EXERCISE BRIEF: Each line below should be copied exactly as it stands.

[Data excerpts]
··········

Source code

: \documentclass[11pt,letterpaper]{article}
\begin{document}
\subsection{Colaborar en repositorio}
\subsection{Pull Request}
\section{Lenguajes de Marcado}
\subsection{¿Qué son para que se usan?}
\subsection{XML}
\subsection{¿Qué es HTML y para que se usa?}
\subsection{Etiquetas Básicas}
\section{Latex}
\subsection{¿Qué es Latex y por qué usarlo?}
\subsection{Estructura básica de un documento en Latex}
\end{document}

··········

REPLY:
Source code

: \documentclass[11pt,letterpaper]{article}
\begin{document}
\subsection{Colaborar en repositorio}
\subsection{Pull Request}
\section{Lenguajes de Marcado}
\subsection{¿Qué son para que se usan?}
\subsection{XML}
\subsection{¿Qué es HTML y para que se usa?}
\subsection{Etiquetas Básicas}
\section{Latex}
\subsection{¿Qué es Latex y por qué usarlo?}
\subsection{Estructura básica de un documento en Latex}
\end{document}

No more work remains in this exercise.